The Scala Platform is shaped through Scala Platform proposals, documents that propose the inclusion of a library into the Platform to fulfill a concrete need. Proposals explain why such need is desirable and why the suggested library is the best fit for the Scala community.
If you want to submit a library proposal, follow these steps:
Open a Discourse discussion thread describing your idea to get feedback from the Community. Share this link in Gitter channels and with other developers whose feedback you consider important. Look for supporters and people that may be interesting in working with you.
After two weeks, you can officially submit the proposal. The SPP Process Lead will pick a reviewer and schedule a discussion for the next available Scala Platform meeting.
The reviewer presents the proposed idea. The Committee votes it.
The Committee selects and ranks other potential modules by widespread use and approachability. The Committee makes sure they all have maintainers willing to participate into the SPP process.
The Committee incubates the highest-ranked project per category, e.g. IO, JSON, property-based testing suite, unit testing framework, etc.
The Incubation process helps maintainers focus on preparing for the first stable release and building a community of developers that contribute in this process. After Maintainers get a feeling of how to work together and stabilise the codebase (if required), they ask for a review.
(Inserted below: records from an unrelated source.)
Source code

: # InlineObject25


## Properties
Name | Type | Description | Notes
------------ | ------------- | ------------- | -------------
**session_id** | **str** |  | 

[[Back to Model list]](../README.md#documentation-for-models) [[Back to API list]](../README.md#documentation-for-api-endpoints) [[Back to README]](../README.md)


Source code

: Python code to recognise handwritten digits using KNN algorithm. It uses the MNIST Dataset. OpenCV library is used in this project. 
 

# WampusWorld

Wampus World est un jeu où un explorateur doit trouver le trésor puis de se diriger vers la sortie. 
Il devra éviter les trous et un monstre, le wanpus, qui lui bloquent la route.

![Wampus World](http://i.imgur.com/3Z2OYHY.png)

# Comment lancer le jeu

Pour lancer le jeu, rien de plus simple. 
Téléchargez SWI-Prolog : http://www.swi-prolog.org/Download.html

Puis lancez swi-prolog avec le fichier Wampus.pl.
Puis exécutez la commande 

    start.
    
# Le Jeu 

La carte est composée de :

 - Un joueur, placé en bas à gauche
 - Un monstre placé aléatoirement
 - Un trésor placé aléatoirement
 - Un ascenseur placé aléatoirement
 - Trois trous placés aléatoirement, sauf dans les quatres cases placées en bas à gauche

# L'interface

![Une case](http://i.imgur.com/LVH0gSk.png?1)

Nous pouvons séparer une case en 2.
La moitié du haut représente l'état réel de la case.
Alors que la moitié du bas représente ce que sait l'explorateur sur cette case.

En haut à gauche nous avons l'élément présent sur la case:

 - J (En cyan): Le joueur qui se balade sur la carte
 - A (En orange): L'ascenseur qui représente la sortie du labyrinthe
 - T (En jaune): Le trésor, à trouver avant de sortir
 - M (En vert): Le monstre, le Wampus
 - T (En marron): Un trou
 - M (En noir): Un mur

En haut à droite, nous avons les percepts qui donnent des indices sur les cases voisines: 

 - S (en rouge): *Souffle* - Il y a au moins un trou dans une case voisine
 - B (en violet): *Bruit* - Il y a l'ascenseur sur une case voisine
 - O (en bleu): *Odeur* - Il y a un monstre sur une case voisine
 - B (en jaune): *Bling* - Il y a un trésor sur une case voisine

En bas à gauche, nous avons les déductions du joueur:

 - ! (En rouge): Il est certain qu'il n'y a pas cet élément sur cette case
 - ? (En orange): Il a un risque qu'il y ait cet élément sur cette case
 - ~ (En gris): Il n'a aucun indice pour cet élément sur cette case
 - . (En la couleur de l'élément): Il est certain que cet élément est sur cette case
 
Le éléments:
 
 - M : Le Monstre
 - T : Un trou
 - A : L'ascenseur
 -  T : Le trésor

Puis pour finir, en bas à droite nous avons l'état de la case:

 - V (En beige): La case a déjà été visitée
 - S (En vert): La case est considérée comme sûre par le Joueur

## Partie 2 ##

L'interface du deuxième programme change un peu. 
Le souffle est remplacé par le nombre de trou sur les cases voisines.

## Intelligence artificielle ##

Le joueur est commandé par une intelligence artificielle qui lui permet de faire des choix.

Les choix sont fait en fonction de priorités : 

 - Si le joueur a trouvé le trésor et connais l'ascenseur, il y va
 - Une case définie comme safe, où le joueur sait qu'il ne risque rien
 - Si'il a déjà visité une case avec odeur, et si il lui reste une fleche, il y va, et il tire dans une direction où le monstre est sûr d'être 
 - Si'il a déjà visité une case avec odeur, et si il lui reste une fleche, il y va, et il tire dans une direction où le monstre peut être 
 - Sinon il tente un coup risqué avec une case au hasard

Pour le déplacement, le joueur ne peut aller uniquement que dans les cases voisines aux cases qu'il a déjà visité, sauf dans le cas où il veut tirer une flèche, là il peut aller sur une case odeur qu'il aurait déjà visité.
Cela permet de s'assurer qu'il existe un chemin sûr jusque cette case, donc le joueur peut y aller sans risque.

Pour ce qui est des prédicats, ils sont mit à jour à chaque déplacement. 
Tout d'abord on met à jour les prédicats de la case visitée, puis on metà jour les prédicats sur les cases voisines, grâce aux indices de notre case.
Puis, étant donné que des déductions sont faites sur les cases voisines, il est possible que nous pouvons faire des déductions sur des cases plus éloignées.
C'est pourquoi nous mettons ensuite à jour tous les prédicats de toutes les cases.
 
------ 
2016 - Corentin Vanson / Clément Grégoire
The incubation process lasts, at maximum, six months. The Committee will review an incubated project when both Mantainers and reviewer agree that the project is ready. Modules are merged when they:
- Have passed their incubation period;
- Have at least one committer cutting releases and maintaining them; and,
- Abide by the Code of Conduct.
If past the incubation time a module doesn't meet the requirements, the second highest-ranked project is incubated instead.
Modules are withdrawn from the Platform when they fall unmaintained.
After getting the approval from the Committee and passing the incubation period, the module lifetime begins. It is then merged in the next release of the Platform.
As this is the hardest phase of a module, the Scala Platform process provides policies and help managing the project. These policies enforce the Platform contract and make sure that modules abide by some minor common rules.